— Exercise brief —
Copy all records precisely, apart from the pictures.

[Dataset entries]
:::::
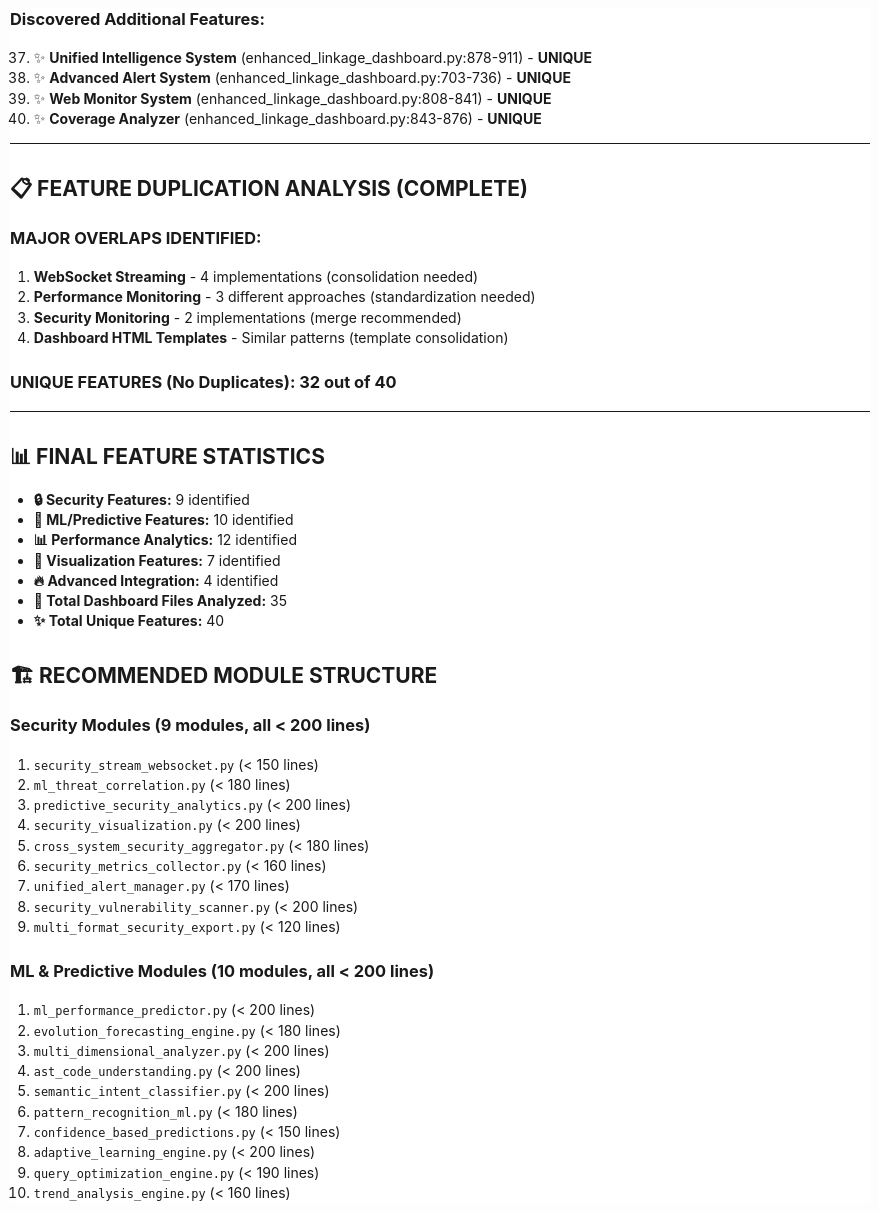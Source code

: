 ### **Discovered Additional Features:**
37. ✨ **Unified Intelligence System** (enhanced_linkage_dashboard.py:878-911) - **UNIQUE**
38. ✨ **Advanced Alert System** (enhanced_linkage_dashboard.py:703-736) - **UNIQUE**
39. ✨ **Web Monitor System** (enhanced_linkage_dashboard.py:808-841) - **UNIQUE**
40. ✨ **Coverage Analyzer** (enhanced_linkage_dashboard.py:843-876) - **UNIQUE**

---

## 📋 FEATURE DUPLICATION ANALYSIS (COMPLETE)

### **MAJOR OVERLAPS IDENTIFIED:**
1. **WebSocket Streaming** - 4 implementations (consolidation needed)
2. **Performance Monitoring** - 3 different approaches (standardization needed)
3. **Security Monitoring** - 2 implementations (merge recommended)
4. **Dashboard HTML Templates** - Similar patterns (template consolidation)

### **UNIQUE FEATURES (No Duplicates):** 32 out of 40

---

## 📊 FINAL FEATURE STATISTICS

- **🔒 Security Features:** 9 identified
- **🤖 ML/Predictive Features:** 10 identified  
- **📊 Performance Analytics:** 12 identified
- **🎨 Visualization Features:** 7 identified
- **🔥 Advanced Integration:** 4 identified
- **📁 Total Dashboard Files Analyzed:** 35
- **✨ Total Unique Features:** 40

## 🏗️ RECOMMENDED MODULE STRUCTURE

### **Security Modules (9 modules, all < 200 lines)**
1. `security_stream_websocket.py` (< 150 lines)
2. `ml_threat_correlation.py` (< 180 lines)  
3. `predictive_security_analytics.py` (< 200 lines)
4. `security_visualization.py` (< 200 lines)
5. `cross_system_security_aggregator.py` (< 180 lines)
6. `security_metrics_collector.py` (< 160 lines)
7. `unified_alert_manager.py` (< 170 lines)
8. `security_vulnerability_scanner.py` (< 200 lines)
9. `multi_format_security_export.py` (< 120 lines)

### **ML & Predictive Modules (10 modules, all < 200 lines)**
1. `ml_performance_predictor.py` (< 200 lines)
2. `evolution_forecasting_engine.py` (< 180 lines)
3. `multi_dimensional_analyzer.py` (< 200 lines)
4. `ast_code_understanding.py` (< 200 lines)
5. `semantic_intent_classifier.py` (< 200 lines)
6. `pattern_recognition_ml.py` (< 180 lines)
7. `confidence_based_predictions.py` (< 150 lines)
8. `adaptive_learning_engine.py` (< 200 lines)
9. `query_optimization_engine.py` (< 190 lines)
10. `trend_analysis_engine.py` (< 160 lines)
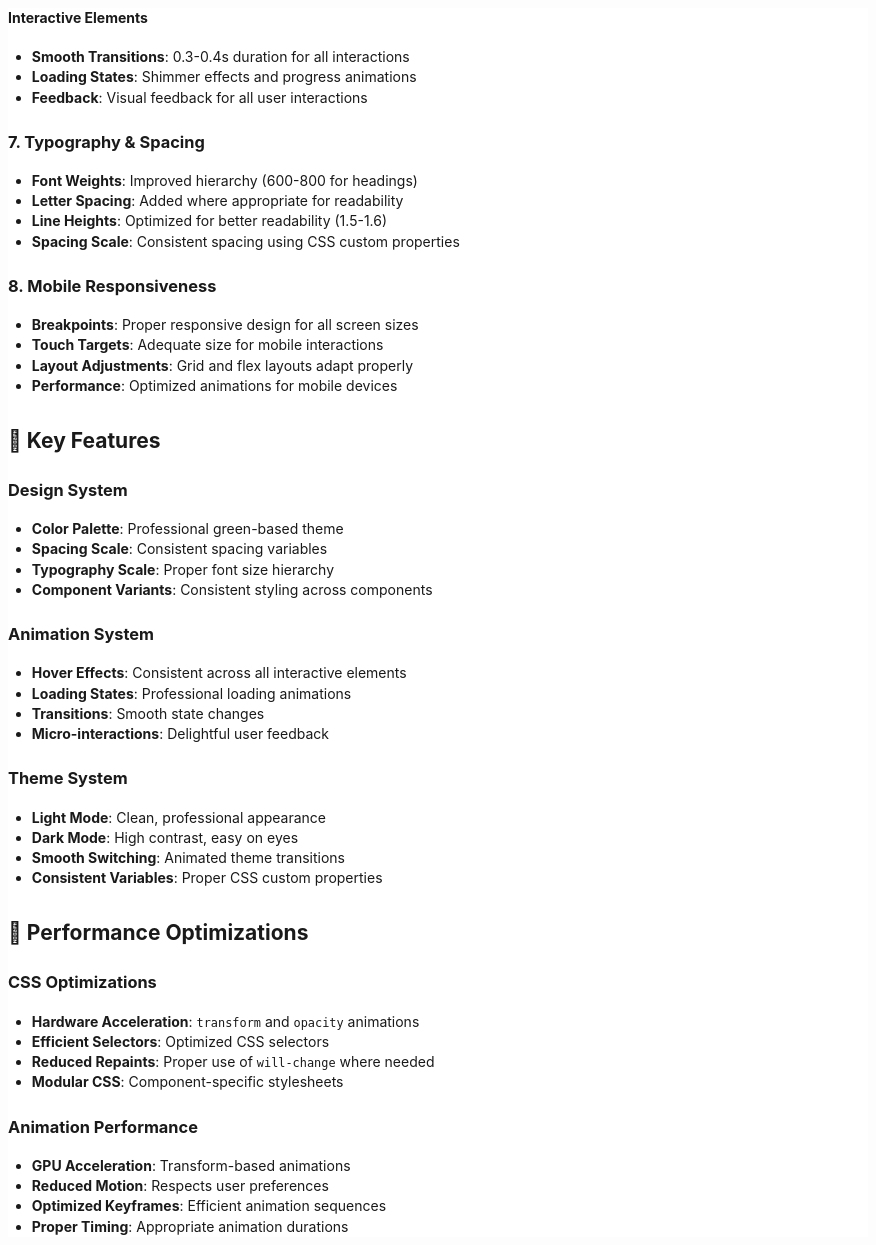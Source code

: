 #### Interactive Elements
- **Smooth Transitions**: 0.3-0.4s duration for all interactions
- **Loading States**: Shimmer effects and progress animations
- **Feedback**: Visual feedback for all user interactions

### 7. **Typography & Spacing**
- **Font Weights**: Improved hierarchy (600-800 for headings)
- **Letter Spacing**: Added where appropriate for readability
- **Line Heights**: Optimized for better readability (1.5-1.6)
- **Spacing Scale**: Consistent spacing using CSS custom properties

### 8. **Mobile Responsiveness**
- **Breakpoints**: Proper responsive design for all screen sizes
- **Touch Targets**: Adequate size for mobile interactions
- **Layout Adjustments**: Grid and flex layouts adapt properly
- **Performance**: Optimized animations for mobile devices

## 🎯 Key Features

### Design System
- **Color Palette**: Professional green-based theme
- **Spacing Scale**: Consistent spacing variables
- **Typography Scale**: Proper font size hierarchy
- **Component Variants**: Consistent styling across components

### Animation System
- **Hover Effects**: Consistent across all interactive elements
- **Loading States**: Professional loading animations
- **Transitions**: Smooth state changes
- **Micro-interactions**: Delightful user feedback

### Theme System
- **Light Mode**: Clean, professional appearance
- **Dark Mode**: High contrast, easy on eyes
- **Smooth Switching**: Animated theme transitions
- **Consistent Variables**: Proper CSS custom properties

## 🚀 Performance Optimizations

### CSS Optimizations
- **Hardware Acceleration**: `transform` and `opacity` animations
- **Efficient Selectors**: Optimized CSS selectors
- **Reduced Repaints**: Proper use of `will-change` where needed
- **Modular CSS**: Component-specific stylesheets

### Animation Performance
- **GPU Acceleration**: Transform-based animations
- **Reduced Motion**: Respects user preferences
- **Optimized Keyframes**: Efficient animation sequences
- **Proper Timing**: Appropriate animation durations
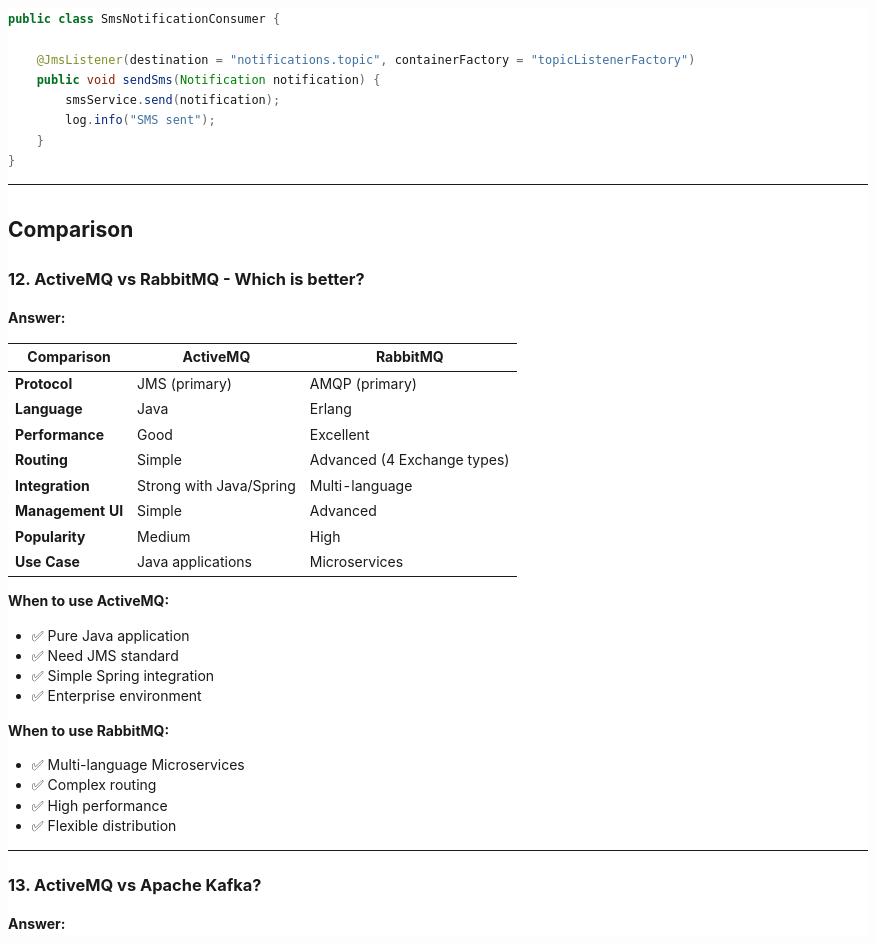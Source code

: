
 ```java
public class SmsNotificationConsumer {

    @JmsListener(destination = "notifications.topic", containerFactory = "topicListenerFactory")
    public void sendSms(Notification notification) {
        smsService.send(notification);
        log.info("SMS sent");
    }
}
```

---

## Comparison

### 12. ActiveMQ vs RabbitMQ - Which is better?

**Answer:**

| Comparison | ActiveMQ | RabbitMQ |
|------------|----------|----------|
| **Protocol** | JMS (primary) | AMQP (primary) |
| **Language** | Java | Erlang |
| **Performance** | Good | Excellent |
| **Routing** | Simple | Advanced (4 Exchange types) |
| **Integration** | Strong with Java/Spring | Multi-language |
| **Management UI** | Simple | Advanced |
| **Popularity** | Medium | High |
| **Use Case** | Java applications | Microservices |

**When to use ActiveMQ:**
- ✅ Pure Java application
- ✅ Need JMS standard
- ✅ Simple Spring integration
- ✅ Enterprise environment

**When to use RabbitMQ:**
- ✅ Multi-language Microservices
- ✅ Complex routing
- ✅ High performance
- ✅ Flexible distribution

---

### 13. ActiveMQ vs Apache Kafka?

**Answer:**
:::::
— Exercise answer —
Source code

: ### **Discovered Additional Features:**
37. ✨ **Unified Intelligence System** (enhanced_linkage_dashboard.py:878-911) - **UNIQUE**
38. ✨ **Advanced Alert System** (enhanced_linkage_dashboard.py:703-736) - **UNIQUE**
39. ✨ **Web Monitor System** (enhanced_linkage_dashboard.py:808-841) - **UNIQUE**
40. ✨ **Coverage Analyzer** (enhanced_linkage_dashboard.py:843-876) - **UNIQUE**

---

## 📋 FEATURE DUPLICATION ANALYSIS (COMPLETE)

### **MAJOR OVERLAPS IDENTIFIED:**
1. **WebSocket Streaming** - 4 implementations (consolidation needed)
2. **Performance Monitoring** - 3 different approaches (standardization needed)
3. **Security Monitoring** - 2 implementations (merge recommended)
4. **Dashboard HTML Templates** - Similar patterns (template consolidation)

### **UNIQUE FEATURES (No Duplicates):** 32 out of 40

---

## 📊 FINAL FEATURE STATISTICS

- **🔒 Security Features:** 9 identified
- **🤖 ML/Predictive Features:** 10 identified  
- **📊 Performance Analytics:** 12 identified
- **🎨 Visualization Features:** 7 identified
- **🔥 Advanced Integration:** 4 identified
- **📁 Total Dashboard Files Analyzed:** 35
- **✨ Total Unique Features:** 40

## 🏗️ RECOMMENDED MODULE STRUCTURE

### **Security Modules (9 modules, all < 200 lines)**
1. `security_stream_websocket.py` (< 150 lines)
2. `ml_threat_correlation.py` (< 180 lines)  
3. `predictive_security_analytics.py` (< 200 lines)
4. `security_visualization.py` (< 200 lines)
5. `cross_system_security_aggregator.py` (< 180 lines)
6. `security_metrics_collector.py` (< 160 lines)
7. `unified_alert_manager.py` (< 170 lines)
8. `security_vulnerability_scanner.py` (< 200 lines)
9. `multi_format_security_export.py` (< 120 lines)

### **ML & Predictive Modules (10 modules, all < 200 lines)**
1. `ml_performance_predictor.py` (< 200 lines)
2. `evolution_forecasting_engine.py` (< 180 lines)
3. `multi_dimensional_analyzer.py` (< 200 lines)
4. `ast_code_understanding.py` (< 200 lines)
5. `semantic_intent_classifier.py` (< 200 lines)
6. `pattern_recognition_ml.py` (< 180 lines)
7. `confidence_based_predictions.py` (< 150 lines)
8. `adaptive_learning_engine.py` (< 200 lines)
9. `query_optimization_engine.py` (< 190 lines)
10. `trend_analysis_engine.py` (< 160 lines)
Source code

: #### Interactive Elements
- **Smooth Transitions**: 0.3-0.4s duration for all interactions
- **Loading States**: Shimmer effects and progress animations
- **Feedback**: Visual feedback for all user interactions

### 7. **Typography & Spacing**
- **Font Weights**: Improved hierarchy (600-800 for headings)
- **Letter Spacing**: Added where appropriate for readability
- **Line Heights**: Optimized for better readability (1.5-1.6)
- **Spacing Scale**: Consistent spacing using CSS custom properties

### 8. **Mobile Responsiveness**
- **Breakpoints**: Proper responsive design for all screen sizes
- **Touch Targets**: Adequate size for mobile interactions
- **Layout Adjustments**: Grid and flex layouts adapt properly
- **Performance**: Optimized animations for mobile devices

## 🎯 Key Features

### Design System
- **Color Palette**: Professional green-based theme
- **Spacing Scale**: Consistent spacing variables
- **Typography Scale**: Proper font size hierarchy
- **Component Variants**: Consistent styling across components

### Animation System
- **Hover Effects**: Consistent across all interactive elements
- **Loading States**: Professional loading animations
- **Transitions**: Smooth state changes
- **Micro-interactions**: Delightful user feedback

### Theme System
- **Light Mode**: Clean, professional appearance
- **Dark Mode**: High contrast, easy on eyes
- **Smooth Switching**: Animated theme transitions
- **Consistent Variables**: Proper CSS custom properties

## 🚀 Performance Optimizations

### CSS Optimizations
- **Hardware Acceleration**: `transform` and `opacity` animations
- **Efficient Selectors**: Optimized CSS selectors
- **Reduced Repaints**: Proper use of `will-change` where needed
- **Modular CSS**: Component-specific stylesheets

### Animation Performance
- **GPU Acceleration**: Transform-based animations
- **Reduced Motion**: Respects user preferences
- **Optimized Keyframes**: Efficient animation sequences
- **Proper Timing**: Appropriate animation durations
Source code

:
 ```java
public class SmsNotificationConsumer {

    @JmsListener(destination = "notifications.topic", containerFactory = "topicListenerFactory")
    public void sendSms(Notification notification) {
        smsService.send(notification);
        log.info("SMS sent");
    }
}
```

---

## Comparison

### 12. ActiveMQ vs RabbitMQ - Which is better?

**Answer:**

| Comparison | ActiveMQ | RabbitMQ |
|------------|----------|----------|
| **Protocol** | JMS (primary) | AMQP (primary) |
| **Language** | Java | Erlang |
| **Performance** | Good | Excellent |
| **Routing** | Simple | Advanced (4 Exchange types) |
| **Integration** | Strong with Java/Spring | Multi-language |
| **Management UI** | Simple | Advanced |
| **Popularity** | Medium | High |
| **Use Case** | Java applications | Microservices |

**When to use ActiveMQ:**
- ✅ Pure Java application
- ✅ Need JMS standard
- ✅ Simple Spring integration
- ✅ Enterprise environment

**When to use RabbitMQ:**
- ✅ Multi-language Microservices
- ✅ Complex routing
- ✅ High performance
- ✅ Flexible distribution

---

### 13. ActiveMQ vs Apache Kafka?

**Answer:**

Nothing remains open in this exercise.